# Inference of causal graphs from data

Author: Marcell Stippinger

Date: 2025-11-07

## Contents

* Generate logistic map data
* Implement time delay embedding
* Do convergent cross-mapping

## Imports and plotting functions

In [None]:
import numpy as np
import pandas as pd
from scipy import stats, signal
from sklearn.utils import check_random_state
from scipy.spatial import cKDTree
from typing import NamedTuple, Optional, Tuple, Any
# Granger causality test
from statsmodels.tsa.stattools import grangercausalitytests
# Visualization
import matplotlib.pyplot as plt

In [None]:
def plot_ts(X, E=None, fs=1.0):
    """Plot time series data.

    Parameters
    ----------
    X : array-like, shape (n_samples, n_features)
        Time series data to plot.
    E : array-like, shape (n_samples, n_features), optional
        Noise components to overlay on the time series.
    fs : float, optional
        Sampling frequency of the time series.
    """
    n_samples, n_features = X.shape
    t = np.arange(n_samples) / fs
    fig, axes = plt.subplots(n_features, 1, figsize=(6, 4), sharex=True)
    if n_features == 1:
        axes = [axes]
    for i in range(n_features):
        axes[i].axhline(0, color='gray', linestyle='--', linewidth=0.5)
        axes[i].plot(t, X[:, i])
        if E is not None:
            axes[i].plot(t, E[:, i], linestyle='None', marker='o', markersize=3, alpha=0.7, label='Noise')
        axes[i].set_title(f'Time Series {i+1}')
        axes[i].set_ylabel('Value')
    axes[-1].set_xlabel('Time')
    plt.tight_layout()
    plt.show()

## Autocorrelograms

In [None]:
def plot_autocorrelograms(x: np.ndarray, lags: int = 40):
    """Plot ACF and PACF of a time series.

    Parameters
    ----------
    x : array-like, shape (n_samples,)
        Time series data.
    lags : int
        Number of lags to include in the plots.
    """
    acf_vals = acf(x, nlags=lags)
    pacf_vals = pacf(x, nlags=lags)

    fig, axes = plt.subplots(2, 1, figsize=(6, 4))

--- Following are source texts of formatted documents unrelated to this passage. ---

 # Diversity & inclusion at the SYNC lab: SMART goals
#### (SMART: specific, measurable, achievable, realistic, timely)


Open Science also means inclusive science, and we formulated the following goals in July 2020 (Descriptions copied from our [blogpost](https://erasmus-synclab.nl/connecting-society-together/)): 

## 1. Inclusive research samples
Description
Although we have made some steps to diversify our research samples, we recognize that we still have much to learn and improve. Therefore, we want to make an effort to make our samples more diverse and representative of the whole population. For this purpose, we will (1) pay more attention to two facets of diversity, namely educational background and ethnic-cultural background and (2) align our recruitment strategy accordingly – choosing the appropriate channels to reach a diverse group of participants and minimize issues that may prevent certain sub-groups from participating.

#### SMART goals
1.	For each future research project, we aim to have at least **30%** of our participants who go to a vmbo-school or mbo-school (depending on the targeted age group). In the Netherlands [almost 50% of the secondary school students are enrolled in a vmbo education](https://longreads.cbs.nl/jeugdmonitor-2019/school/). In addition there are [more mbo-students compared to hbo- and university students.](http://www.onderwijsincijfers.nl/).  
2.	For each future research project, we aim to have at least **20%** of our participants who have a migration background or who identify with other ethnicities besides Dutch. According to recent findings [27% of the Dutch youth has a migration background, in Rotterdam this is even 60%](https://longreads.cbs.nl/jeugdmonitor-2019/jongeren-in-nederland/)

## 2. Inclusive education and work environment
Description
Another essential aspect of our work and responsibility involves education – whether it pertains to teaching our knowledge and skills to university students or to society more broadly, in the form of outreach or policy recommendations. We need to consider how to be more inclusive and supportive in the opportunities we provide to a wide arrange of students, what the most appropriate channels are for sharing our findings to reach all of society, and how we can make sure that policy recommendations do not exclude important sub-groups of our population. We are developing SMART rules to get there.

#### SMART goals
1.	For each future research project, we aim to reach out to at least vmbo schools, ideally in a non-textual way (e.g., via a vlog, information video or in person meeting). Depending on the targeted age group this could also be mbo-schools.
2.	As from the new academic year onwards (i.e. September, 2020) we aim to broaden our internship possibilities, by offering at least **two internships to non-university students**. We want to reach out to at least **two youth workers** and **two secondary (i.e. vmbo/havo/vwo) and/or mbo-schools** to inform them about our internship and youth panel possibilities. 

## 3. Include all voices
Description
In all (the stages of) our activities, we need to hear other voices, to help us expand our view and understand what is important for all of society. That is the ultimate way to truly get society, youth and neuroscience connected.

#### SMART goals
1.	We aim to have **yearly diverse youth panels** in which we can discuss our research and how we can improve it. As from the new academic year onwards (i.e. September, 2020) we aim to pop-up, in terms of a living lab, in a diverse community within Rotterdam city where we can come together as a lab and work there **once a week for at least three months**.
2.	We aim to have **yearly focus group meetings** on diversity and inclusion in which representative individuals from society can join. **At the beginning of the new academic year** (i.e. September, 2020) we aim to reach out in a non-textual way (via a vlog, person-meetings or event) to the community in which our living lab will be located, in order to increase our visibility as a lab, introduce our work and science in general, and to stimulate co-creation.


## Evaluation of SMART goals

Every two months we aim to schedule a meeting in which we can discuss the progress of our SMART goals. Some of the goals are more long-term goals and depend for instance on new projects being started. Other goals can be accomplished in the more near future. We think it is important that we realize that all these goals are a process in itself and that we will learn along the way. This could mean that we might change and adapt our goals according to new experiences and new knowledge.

    axes[0].stem(range(lags + 1), acf_vals)
    axes[0].set_title('Autocorrelation Function (ACF)')
    axes[0].set_xlabel('Lags')
    axes[0].set_ylabel('ACF')

    axes[1].stem(range(lags + 1), pacf_vals)
    axes[1].set_title('Partial Autocorrelation Function (PACF)')
    axes[1].set_xlabel('Lags')
    axes[1].set_ylabel('PACF')

    plt.tight_layout()
    plt.show()

## Granger causality test

We can follow, for example

Ding, M., Chen, Y., & Bressler, S. L. (2006). Granger Causality: Basic Theory and Application to Neuroscience. February. https://doi.org/10.1002/9783527609970.ch17

In [None]:
# Y -> X
#gr_yx = grangercausalitytests(coupled_ts, maxlag=4)

In [None]:
# X -> Y
#coupled_ts_rev = np.stack((coupled_ts[:, 1], coupled_ts[:, 0]), axis=1)
#gr_xy = grangercausalitytests(coupled_ts[:, ::-1], maxlag=4)
#gr_xy = grangercausalitytests(coupled_ts_rev, maxlag=4)

Explain the results

- which tests are significant
- for what lag

# Coupled logistic maps

A single logistic map is generated by
$$ x(t+1) = r x(t) (1- x(t)) $$

The interaction between logmaps may be additive
$$ x(t+1) = r x(t) (1- x(t)) - \beta y(t) $$
or multiplicative
$$ x(t+1) = r x(t) (1- x(t) - \beta y(t)). $$

We have to make sure the new value is in $[0, 1]$ therefore we take it modulo $1$.

In [None]:
def _logmap_mul_rhs_modulo(state, r, beta, noise):
    """
    Mapping function of logistic map with circular boundary conditions and
    multiplicative coupling

    :param state: [X1, X2, ..., Xn], shape (dim, )
    :param r: float or array of floats, shape (n, )
    :param beta: c_{j-->i} == beta_{ij}, array of floats, shape (n, n)
    :param noise: callable, dynamical noise generator
    :return: f
    """
    return np.remainder(noise + r * state * (1.0 - state - beta @ state), 1.0)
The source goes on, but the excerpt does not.